In this blog we will take you through a persona-based data adventure, with short demos attached, to show you the A-Z data worker workflow expedited and made easier through self-service, seamless integration, and cloud-native technologies. You will learn all the parts of Cloudera’s Data Platform that together will accelerate your everyday Data Worker tasks. This demo-guided blog aims to inspire further curiosity and learning, as well as fuel a fruitful, interactive dialogue – we welcome you to reach out to us if any particular part piques your interest. 

Assumptions

In our data adventure we assume the following: 

  • The company has previously created a business unit tenant in CDP Public Cloud
  • There is an environment available on either Azure or AWS, using the company AWS account – note: in this blog, all examples are in AWS.
  • The SDX layer is configured and the users have appropriate access
  • Company data exists in the data lake
  • Data Catalog profilers have been run on existing databases in the Data Lake
  • A Cloudera Machine Learning Workspace exists 
  • A Cloudera Data Warehouse virtual warehouse with Cloudera Data Visualisation enabled exists
  • A Cloudera Data Engineering service exists

The Data Scientist

Our data adventure starts with Shaun, a Data Scientist at a global bank. He has recently attended a Cloudera Fast Forward webinar where the latest trends and production-proven ML algorithms have been highlighted and exemplified. He downloads the Cloudera Fast Forward report about modeling Telco Churn and after reading it, his interest is piqued. Shaun plans to clone the exemplified model linked from the report to his local environment. He is particularly excited about model interpretability: Refractor and desires to experiment with this project on his own. 

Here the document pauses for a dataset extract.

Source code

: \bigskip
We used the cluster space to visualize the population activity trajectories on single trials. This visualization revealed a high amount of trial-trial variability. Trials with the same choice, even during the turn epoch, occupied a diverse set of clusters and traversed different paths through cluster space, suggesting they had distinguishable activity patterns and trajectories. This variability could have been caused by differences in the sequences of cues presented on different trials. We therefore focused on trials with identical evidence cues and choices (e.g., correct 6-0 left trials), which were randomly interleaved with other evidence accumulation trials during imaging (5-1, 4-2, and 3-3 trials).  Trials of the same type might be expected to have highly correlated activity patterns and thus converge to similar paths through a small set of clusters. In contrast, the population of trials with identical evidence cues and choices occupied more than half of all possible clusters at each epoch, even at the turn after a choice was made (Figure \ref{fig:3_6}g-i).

Ready to start experimenting, he logs in to his CDP ML workspace. ML workspaces are fully containerized with Kubernetes, enabling easy, self-service set up of new projects with access to granular data and a scalable ML framework that gives him access to both CPU and GPUs.  He can bootstrap his project from existing template projects or even sync with a GitHub repository like the Churn Demo from FastForward Labs.  This exactly what he wants:  compute resources, automatic project setup, and security & connection to the environment without any IT intervention.  A few clicks and he’s up and running with his project. 

The “Team” feature allows him to add other users and members to his project to allow full project collaboration.

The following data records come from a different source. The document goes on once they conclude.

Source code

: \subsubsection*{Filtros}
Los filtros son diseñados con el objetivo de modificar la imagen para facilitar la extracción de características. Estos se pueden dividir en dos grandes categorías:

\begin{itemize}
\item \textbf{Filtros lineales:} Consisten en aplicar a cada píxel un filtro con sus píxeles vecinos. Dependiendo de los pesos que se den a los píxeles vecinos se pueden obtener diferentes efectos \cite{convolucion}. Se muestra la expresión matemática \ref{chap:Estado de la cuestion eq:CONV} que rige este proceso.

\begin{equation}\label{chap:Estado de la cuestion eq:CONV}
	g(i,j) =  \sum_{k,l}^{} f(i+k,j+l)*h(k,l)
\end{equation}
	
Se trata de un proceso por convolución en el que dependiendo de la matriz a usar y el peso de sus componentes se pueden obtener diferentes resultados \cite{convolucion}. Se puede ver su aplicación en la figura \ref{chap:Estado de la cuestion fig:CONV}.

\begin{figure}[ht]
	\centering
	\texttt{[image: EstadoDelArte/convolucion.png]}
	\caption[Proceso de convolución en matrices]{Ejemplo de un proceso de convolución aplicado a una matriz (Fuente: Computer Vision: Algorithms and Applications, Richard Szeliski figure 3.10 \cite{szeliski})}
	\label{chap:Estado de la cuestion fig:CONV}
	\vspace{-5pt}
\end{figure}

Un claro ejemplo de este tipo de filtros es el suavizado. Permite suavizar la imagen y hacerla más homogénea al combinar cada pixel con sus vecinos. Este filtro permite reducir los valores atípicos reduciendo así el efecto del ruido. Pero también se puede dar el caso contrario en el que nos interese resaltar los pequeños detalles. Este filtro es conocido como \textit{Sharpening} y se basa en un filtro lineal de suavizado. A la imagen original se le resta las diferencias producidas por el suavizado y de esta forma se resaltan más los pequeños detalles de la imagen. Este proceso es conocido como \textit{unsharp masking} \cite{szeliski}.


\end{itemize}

He now has the FFL churn example loaded to start learning the various capabilities.  The project is broken up into a series of steps each representing the different phases of a typical ML project:

  1. Data setup
  2. Exploration & discovery
  3. Model building
  4. Model training 
  5. Model deployment & serving
  6. Creating custom application 
  7. Model operations & monitoring

What’s nice about the FFL project is that it helps Shaun explore the concept of model interpretability and applies it to real use-case around customer churn that he can then dissect at his own pace and then apply the concept to his own project.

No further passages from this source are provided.